Deepak Awasthi, MD and Ian Angel, MD
Department of Neurosurgery, Louisiana State University Medical Center
New Orleans, Louisiana

[Introduction | Clinical Material | Results | Discussion | Conclusion | References]

Introduction:
Gunshot wounds (GSW) are the 3rd most common cause of traumatic spinal cord injuries in the U.S. civilian population. (23) However, the efficacy and appropriateness of surgical management of missile injuries of the spine and the subsequent functional recovery remain controversial.(16,31,33) In addition, there is growing evidence that surgical exploration may not offer significant improvement in the final recovery of function of patients with low velocity GSWs to the spinal cord. (1,16,18,28) On the other hand, it has been reported that surgery enhances functional recovery from GSWs to the cauda equina and perhaps, in this case, decompressing the neural elements by eliminating bony, bullet and disc fragments may be beneficial. (2,16,32) Another reason cited for surgical management of GSWs to the spine is prevention of subsequent spinal infections. (13,27) Although transperitoneal fragments injuring the spinal cord and hollow organs, especially the colon, have a greater tendency to cause local septic complications, visceral debridement and extended antibiotic treatment seem to be sufficient, and there is no need to remove apparently contaminated bullet fragments. (10,17,20,25,26,27,29,30)
Indeed, overall most studies in the literature recommend a conservative (non-surgical) approach to GSWs to the spine. (1,10,30) The firm indications for surgical intervention are usually progressive neurological deficits, persistent cerebrospinal (CSF) leaks, incomplete neurological deficits with radiographic evidence of neural compression (especially in the cervical spine and cauda equina). Our management for GSWs to the spine had been very conservative until recently. In the past 6 months, the LSU Neurosurgery service has removed bullets from the spinal canal in all patients admitted with a GSW to the spine with a retained bullet fragment. This report details our one year experience with GSWs to the spine with a review of the literature.

Clinical Material:
The records of all patients managed by the LSU Neurosurgery service with a GSW to the spine in 1996 were reviewed retrospectively. Fifteen patients with GSW to the spine were managed by LSU Neurosurgery in 1996. The mean age of these patients was 31.5 years (range:24-40 years) All injuries were located in either the thoracic (10 cases) or lumbar (5 cases) spine. Figure 1 shows a typical axial CT scan revealing a bullet in the thoracic canal.
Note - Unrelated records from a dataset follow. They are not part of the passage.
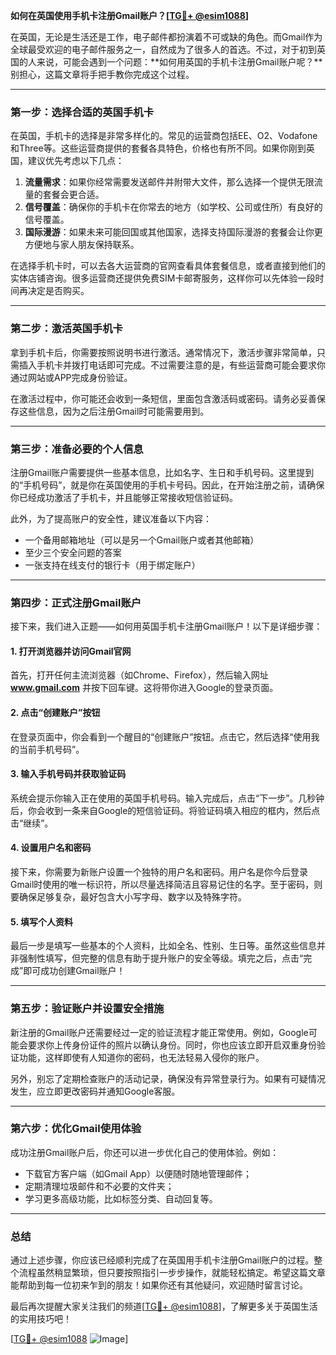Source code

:**如何在英国使用手机卡注册Gmail账户？[[TG💪+ @esim1088](https://t.me/s/esim1088)]**

在英国，无论是生活还是工作，电子邮件都扮演着不可或缺的角色。而Gmail作为全球最受欢迎的电子邮件服务之一，自然成为了很多人的首选。不过，对于初到英国的人来说，可能会遇到一个问题：**如何用英国的手机卡注册Gmail账户呢？**别担心，这篇文章将手把手教你完成这个过程。

---

### **第一步：选择合适的英国手机卡**

在英国，手机卡的选择是非常多样化的。常见的运营商包括EE、O2、Vodafone和Three等。这些运营商提供的套餐各具特色，价格也有所不同。如果你刚到英国，建议优先考虑以下几点：

1. **流量需求**：如果你经常需要发送邮件并附带大文件，那么选择一个提供无限流量的套餐会更合适。
2. **信号覆盖**：确保你的手机卡在你常去的地方（如学校、公司或住所）有良好的信号覆盖。
3. **国际漫游**：如果未来可能回国或其他国家，选择支持国际漫游的套餐会让你更方便地与家人朋友保持联系。

在选择手机卡时，可以去各大运营商的官网查看具体套餐信息，或者直接到他们的实体店铺咨询。很多运营商还提供免费SIM卡邮寄服务，这样你可以先体验一段时间再决定是否购买。

---

### **第二步：激活英国手机卡**

拿到手机卡后，你需要按照说明书进行激活。通常情况下，激活步骤非常简单，只需插入手机卡并拨打电话即可完成。不过需要注意的是，有些运营商可能会要求你通过网站或APP完成身份验证。

在激活过程中，你可能还会收到一条短信，里面包含激活码或密码。请务必妥善保存这些信息，因为之后注册Gmail时可能需要用到。

---

### **第三步：准备必要的个人信息**

注册Gmail账户需要提供一些基本信息，比如名字、生日和手机号码。这里提到的“手机号码”，就是你在英国使用的手机卡号码。因此，在开始注册之前，请确保你已经成功激活了手机卡，并且能够正常接收短信验证码。

此外，为了提高账户的安全性，建议准备以下内容：
- 一个备用邮箱地址（可以是另一个Gmail账户或者其他邮箱）
- 至少三个安全问题的答案
- 一张支持在线支付的银行卡（用于绑定账户）

---

### **第四步：正式注册Gmail账户**

接下来，我们进入正题——如何用英国手机卡注册Gmail账户！以下是详细步骤：

#### 1. 打开浏览器并访问Gmail官网

首先，打开任何主流浏览器（如Chrome、Firefox），然后输入网址 **www.gmail.com** 并按下回车键。这将带你进入Google的登录页面。

#### 2. 点击“创建账户”按钮

在登录页面中，你会看到一个醒目的“创建账户”按钮。点击它，然后选择“使用我的当前手机号码”。

#### 3. 输入手机号码并获取验证码

系统会提示你输入正在使用的英国手机号码。输入完成后，点击“下一步”。几秒钟后，你会收到一条来自Google的短信验证码。将验证码填入相应的框内，然后点击“继续”。

#### 4. 设置用户名和密码

接下来，你需要为新账户设置一个独特的用户名和密码。用户名是你今后登录Gmail时使用的唯一标识符，所以尽量选择简洁且容易记住的名字。至于密码，则要确保足够复杂，最好包含大小写字母、数字以及特殊字符。

#### 5. 填写个人资料

最后一步是填写一些基本的个人资料，比如全名、性别、生日等。虽然这些信息并非强制性填写，但完整的信息有助于提升账户的安全等级。填完之后，点击“完成”即可成功创建Gmail账户！

---

### **第五步：验证账户并设置安全措施**

新注册的Gmail账户还需要经过一定的验证流程才能正常使用。例如，Google可能会要求你上传身份证件的照片以确认身份。同时，你也应该立即开启双重身份验证功能，这样即使有人知道你的密码，也无法轻易入侵你的账户。

另外，别忘了定期检查账户的活动记录，确保没有异常登录行为。如果有可疑情况发生，应立即更改密码并通知Google客服。

---

### **第六步：优化Gmail使用体验**

成功注册Gmail账户后，你还可以进一步优化自己的使用体验。例如：
- 下载官方客户端（如Gmail App）以便随时随地管理邮件；
- 定期清理垃圾邮件和不必要的文件夹；
- 学习更多高级功能，比如标签分类、自动回复等。

---

### **总结**

通过上述步骤，你应该已经顺利完成了在英国用手机卡注册Gmail账户的过程。整个流程虽然稍显繁琐，但只要按照指引一步步操作，就能轻松搞定。希望这篇文章能帮助到每一位初来乍到的朋友！如果你还有其他疑问，欢迎随时留言讨论。

最后再次提醒大家关注我们的频道[[TG💪+ @esim1088](https://t.me/s/esim1088)]，了解更多关于英国生活的实用技巧吧！  

[[TG💪+ @esim1088](https://t.me/s/esim1088) ![Image](https://i.postimg.cc/4NQfJmqS/Snipaste-2025-05-13-00-14-12.png)]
Axial CT scan view (bone windows) of the thoracic spine showing a retained bullet fragment in the canal. This fragment was located in the extradural space with no evidence of dural laceration intraoperatively.
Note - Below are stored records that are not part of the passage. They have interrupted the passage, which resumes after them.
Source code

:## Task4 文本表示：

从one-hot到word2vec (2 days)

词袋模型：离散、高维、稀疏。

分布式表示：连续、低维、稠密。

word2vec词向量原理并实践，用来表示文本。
Ten of 15 patients (67%) had a complete spinal cord injury. The other 5 patients had an incomplete cauda equina injury. All of these patients had plain x-rays of spine and all except one also had a CT scan at the appropriate spinal level. After initial resusciation and, if necessary, visceral repair, 12 of the 15 patients had bullet and/or bony fragments in the canal- 8 of these patients were taken to surgery.The other 7 patients were treated non-surgically and all of them had a complete injury to the cord. In the non-surgical group, 4 patients had a bullet fragment in the canal (all of them were located in the thoracic canal, none with abdominal visceral injury).
Of the 10 patients with a complete cord injury, 3 underwent surgical decompression (via laminectomy) and removal of bullet fragments (all of these were within the last 4 months of 1996). All 5 patients with an incomplete cauda equina injury underwent surgical decompression and removal of bullet fragments. Interestingly, in all patients with complete cord injury (except one) the bullet was located in the extradural space- see Figure 2- with no evidence of dural penetration and/or laceration.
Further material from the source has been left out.